* _YOUR TASK_
Please return all lines of the data below containing the string "FilterChain".

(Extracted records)

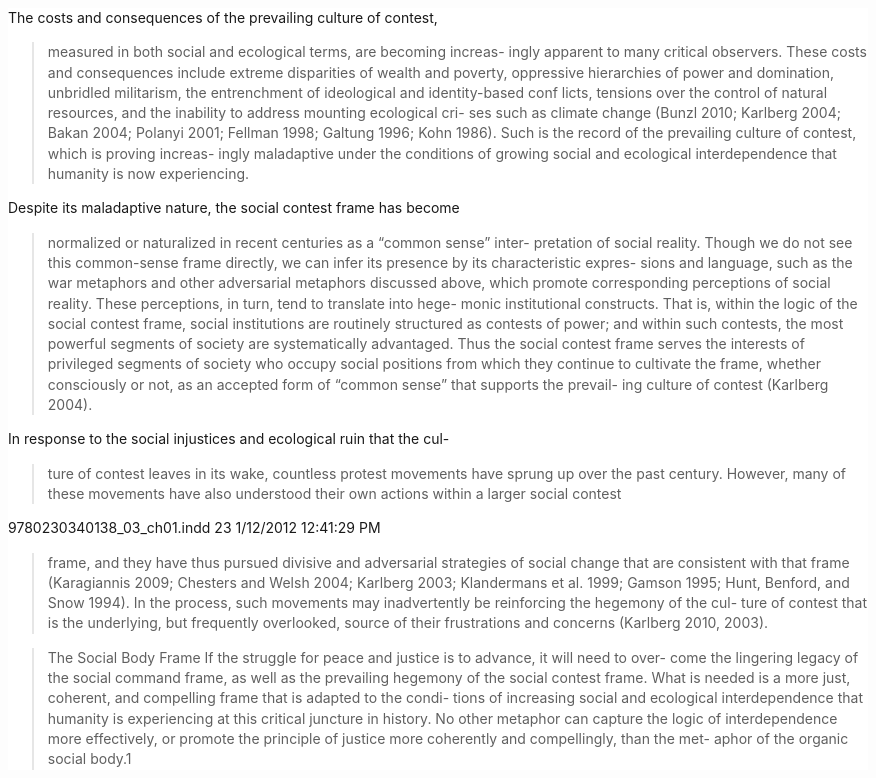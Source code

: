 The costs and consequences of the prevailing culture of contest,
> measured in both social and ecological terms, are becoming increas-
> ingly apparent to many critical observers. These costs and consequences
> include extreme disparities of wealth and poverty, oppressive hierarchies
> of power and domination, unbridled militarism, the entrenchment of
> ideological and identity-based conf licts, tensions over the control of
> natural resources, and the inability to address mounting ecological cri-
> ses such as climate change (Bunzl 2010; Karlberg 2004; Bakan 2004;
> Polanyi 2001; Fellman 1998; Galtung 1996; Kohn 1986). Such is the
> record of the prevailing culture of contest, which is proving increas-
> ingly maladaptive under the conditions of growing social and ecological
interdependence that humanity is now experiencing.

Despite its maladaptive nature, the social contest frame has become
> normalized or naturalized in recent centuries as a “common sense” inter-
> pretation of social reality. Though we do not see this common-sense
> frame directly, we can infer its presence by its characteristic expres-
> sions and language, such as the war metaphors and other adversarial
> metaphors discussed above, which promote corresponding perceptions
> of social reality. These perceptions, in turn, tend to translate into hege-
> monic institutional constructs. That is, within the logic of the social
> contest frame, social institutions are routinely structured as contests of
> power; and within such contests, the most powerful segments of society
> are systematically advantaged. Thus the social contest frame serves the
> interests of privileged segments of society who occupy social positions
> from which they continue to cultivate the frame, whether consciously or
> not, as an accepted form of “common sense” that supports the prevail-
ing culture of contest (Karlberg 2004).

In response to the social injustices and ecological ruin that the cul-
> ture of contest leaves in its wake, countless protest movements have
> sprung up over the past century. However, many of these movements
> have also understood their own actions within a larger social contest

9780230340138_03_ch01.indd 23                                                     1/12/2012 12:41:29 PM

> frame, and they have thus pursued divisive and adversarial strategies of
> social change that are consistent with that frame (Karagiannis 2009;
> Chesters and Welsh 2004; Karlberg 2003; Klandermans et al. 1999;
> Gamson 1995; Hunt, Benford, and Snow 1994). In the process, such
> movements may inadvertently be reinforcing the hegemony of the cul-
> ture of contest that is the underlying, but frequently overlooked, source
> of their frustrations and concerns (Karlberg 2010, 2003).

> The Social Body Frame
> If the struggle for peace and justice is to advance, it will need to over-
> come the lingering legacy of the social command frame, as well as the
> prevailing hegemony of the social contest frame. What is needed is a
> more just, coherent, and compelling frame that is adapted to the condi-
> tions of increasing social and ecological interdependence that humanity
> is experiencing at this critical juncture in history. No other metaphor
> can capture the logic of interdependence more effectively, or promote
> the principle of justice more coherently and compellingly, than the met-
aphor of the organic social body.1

* * *

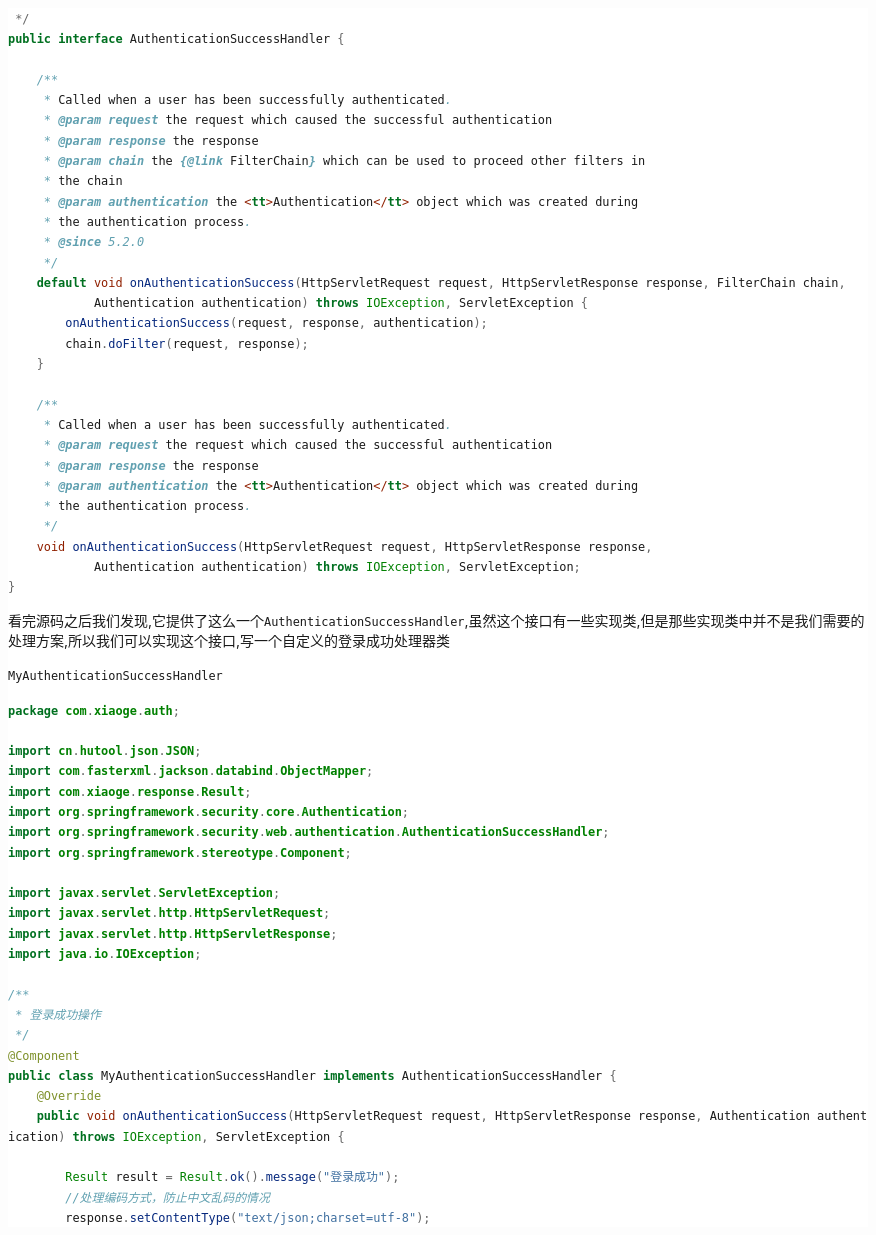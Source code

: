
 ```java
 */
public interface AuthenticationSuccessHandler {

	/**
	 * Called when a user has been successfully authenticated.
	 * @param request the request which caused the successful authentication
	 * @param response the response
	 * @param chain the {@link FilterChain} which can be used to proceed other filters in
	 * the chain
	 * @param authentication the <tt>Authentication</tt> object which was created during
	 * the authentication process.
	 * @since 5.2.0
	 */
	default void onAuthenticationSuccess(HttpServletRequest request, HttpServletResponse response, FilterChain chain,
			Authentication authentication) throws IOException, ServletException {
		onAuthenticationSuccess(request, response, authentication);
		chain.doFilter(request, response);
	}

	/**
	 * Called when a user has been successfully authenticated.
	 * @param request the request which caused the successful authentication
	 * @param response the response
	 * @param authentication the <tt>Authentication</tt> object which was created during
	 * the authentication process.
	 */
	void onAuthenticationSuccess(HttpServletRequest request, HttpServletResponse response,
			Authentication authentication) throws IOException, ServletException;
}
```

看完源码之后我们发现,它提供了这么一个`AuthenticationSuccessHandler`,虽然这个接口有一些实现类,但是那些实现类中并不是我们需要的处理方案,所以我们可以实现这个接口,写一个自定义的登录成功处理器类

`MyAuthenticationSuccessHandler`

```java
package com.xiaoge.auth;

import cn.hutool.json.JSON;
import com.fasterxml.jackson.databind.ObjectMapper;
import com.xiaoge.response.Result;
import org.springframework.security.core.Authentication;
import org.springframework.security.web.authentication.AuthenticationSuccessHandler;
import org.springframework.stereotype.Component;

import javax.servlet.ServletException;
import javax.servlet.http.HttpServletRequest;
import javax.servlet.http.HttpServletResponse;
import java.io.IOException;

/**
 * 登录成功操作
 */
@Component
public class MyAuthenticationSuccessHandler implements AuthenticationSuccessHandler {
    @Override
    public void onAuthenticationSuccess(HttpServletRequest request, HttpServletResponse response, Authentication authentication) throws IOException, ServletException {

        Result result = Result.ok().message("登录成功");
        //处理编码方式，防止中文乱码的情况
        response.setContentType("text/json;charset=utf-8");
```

* _EXERCISE OUTPUT_
	 * @param chain the {@link FilterChain} which can be used to proceed other filters in
	default void onAuthenticationSuccess(HttpServletRequest request, HttpServletResponse response, FilterChain chain,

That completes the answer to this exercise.